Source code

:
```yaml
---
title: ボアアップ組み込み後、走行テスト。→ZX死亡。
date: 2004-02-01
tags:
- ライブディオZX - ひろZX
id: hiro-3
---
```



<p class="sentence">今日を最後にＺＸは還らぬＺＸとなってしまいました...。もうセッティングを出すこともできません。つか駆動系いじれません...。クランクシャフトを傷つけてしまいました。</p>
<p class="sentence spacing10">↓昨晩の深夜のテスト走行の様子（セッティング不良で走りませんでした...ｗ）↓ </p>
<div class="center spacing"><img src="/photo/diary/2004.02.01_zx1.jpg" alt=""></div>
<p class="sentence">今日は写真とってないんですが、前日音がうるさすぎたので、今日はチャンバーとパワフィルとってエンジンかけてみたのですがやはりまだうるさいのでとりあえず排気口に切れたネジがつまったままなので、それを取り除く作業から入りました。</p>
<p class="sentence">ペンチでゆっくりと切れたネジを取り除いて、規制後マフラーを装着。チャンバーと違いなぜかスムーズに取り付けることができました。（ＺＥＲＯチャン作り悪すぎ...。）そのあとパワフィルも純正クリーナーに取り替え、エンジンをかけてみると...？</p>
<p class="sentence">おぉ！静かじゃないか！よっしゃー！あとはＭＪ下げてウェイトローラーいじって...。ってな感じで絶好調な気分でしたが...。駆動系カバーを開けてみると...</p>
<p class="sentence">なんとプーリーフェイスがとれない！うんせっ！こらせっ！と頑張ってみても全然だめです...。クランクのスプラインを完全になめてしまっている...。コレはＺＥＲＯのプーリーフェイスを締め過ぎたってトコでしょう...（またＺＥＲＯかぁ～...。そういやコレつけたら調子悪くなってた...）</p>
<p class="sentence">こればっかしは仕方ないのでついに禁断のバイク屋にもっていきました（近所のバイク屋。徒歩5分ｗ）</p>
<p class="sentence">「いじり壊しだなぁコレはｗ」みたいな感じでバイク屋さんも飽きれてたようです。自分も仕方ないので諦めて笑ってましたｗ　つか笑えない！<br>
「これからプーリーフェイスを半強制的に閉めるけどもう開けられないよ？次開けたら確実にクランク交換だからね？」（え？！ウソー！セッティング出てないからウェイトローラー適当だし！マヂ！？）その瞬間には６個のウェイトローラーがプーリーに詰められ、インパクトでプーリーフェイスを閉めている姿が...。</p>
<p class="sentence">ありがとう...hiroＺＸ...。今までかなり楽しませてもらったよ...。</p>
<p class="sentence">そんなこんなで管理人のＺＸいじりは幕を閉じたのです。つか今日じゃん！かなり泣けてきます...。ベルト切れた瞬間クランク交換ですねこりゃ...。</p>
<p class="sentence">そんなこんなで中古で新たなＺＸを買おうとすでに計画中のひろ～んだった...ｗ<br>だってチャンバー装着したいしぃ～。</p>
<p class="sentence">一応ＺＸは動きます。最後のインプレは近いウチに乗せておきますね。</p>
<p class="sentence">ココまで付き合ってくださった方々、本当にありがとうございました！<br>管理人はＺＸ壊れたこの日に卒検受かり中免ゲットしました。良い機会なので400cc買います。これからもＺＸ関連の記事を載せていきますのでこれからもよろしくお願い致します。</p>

__________________________________________________

**WHAT THE TASK REQUIRES:** Everything in the material above is to be copied exactly.

**REPLY TO THE EXERCISE:**
Source code

:
```yaml
---
title: ボアアップ組み込み後、走行テスト。→ZX死亡。
date: 2004-02-01
tags:
- ライブディオZX - ひろZX
id: hiro-3
---
```



<p class="sentence">今日を最後にＺＸは還らぬＺＸとなってしまいました...。もうセッティングを出すこともできません。つか駆動系いじれません...。クランクシャフトを傷つけてしまいました。</p>
<p class="sentence spacing10">↓昨晩の深夜のテスト走行の様子（セッティング不良で走りませんでした...ｗ）↓ </p>
<div class="center spacing"><img src="/photo/diary/2004.02.01_zx1.jpg" alt=""></div>
<p class="sentence">今日は写真とってないんですが、前日音がうるさすぎたので、今日はチャンバーとパワフィルとってエンジンかけてみたのですがやはりまだうるさいのでとりあえず排気口に切れたネジがつまったままなので、それを取り除く作業から入りました。</p>
<p class="sentence">ペンチでゆっくりと切れたネジを取り除いて、規制後マフラーを装着。チャンバーと違いなぜかスムーズに取り付けることができました。（ＺＥＲＯチャン作り悪すぎ...。）そのあとパワフィルも純正クリーナーに取り替え、エンジンをかけてみると...？</p>
<p class="sentence">おぉ！静かじゃないか！よっしゃー！あとはＭＪ下げてウェイトローラーいじって...。ってな感じで絶好調な気分でしたが...。駆動系カバーを開けてみると...</p>
<p class="sentence">なんとプーリーフェイスがとれない！うんせっ！こらせっ！と頑張ってみても全然だめです...。クランクのスプラインを完全になめてしまっている...。コレはＺＥＲＯのプーリーフェイスを締め過ぎたってトコでしょう...（またＺＥＲＯかぁ～...。そういやコレつけたら調子悪くなってた...）</p>
<p class="sentence">こればっかしは仕方ないのでついに禁断のバイク屋にもっていきました（近所のバイク屋。徒歩5分ｗ）</p>
<p class="sentence">「いじり壊しだなぁコレはｗ」みたいな感じでバイク屋さんも飽きれてたようです。自分も仕方ないので諦めて笑ってましたｗ　つか笑えない！<br>
「これからプーリーフェイスを半強制的に閉めるけどもう開けられないよ？次開けたら確実にクランク交換だからね？」（え？！ウソー！セッティング出てないからウェイトローラー適当だし！マヂ！？）その瞬間には６個のウェイトローラーがプーリーに詰められ、インパクトでプーリーフェイスを閉めている姿が...。</p>
<p class="sentence">ありがとう...hiroＺＸ...。今までかなり楽しませてもらったよ...。</p>
<p class="sentence">そんなこんなで管理人のＺＸいじりは幕を閉じたのです。つか今日じゃん！かなり泣けてきます...。ベルト切れた瞬間クランク交換ですねこりゃ...。</p>
<p class="sentence">そんなこんなで中古で新たなＺＸを買おうとすでに計画中のひろ～んだった...ｗ<br>だってチャンバー装着したいしぃ～。</p>
<p class="sentence">一応ＺＸは動きます。最後のインプレは近いウチに乗せておきますね。</p>
<p class="sentence">ココまで付き合ってくださった方々、本当にありがとうございました！<br>管理人はＺＸ壊れたこの日に卒検受かり中免ゲットしました。良い機会なので400cc買います。これからもＺＸ関連の記事を載せていきますのでこれからもよろしくお願い致します。</p>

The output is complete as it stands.